Items from a data source:
* * * * * * *

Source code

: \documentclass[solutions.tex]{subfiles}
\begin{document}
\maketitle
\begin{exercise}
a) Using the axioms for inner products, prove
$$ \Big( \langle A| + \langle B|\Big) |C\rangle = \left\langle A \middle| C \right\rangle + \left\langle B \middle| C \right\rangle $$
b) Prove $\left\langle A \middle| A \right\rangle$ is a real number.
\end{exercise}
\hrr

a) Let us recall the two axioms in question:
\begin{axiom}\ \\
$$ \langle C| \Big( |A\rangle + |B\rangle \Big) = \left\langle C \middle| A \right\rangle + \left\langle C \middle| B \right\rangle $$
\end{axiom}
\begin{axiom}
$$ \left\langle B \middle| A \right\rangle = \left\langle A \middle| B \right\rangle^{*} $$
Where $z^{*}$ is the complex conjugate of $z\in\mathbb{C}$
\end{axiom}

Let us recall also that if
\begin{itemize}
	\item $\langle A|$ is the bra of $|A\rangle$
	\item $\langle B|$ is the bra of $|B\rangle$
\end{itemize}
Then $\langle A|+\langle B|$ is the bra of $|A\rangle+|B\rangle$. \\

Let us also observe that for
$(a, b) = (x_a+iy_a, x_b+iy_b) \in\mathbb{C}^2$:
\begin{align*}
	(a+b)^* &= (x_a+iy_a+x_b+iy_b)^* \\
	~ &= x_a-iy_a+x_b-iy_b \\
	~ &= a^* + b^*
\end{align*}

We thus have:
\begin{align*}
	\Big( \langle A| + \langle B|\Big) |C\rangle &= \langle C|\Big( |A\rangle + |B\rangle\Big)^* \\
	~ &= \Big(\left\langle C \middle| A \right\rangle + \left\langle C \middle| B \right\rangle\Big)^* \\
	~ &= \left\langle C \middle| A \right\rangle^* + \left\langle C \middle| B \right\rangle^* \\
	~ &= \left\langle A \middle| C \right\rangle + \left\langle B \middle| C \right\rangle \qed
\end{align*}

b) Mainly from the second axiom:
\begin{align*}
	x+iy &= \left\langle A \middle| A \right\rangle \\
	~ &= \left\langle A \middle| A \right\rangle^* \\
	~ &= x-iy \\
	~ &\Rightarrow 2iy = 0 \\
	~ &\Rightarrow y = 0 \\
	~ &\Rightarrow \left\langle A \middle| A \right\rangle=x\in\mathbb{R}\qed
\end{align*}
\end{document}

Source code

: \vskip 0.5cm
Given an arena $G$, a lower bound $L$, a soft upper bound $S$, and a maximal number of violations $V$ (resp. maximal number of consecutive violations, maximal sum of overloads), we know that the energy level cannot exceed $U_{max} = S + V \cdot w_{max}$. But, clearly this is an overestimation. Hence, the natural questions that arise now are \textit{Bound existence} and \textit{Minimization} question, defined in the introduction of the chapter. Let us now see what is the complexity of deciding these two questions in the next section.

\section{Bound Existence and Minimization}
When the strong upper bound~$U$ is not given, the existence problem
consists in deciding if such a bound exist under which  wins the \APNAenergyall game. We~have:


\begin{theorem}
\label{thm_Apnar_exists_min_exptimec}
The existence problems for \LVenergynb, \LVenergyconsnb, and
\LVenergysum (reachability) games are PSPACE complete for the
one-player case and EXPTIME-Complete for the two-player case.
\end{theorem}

* * * * * * *

> _WHAT YOU WILL DO_: Search the data above for "have" and copy every line where it turns up.

> _RESULT OF THE EXERCISE_:
We thus have:
consists in deciding if such a bound exist under which  wins the \APNAenergyall game. We~have:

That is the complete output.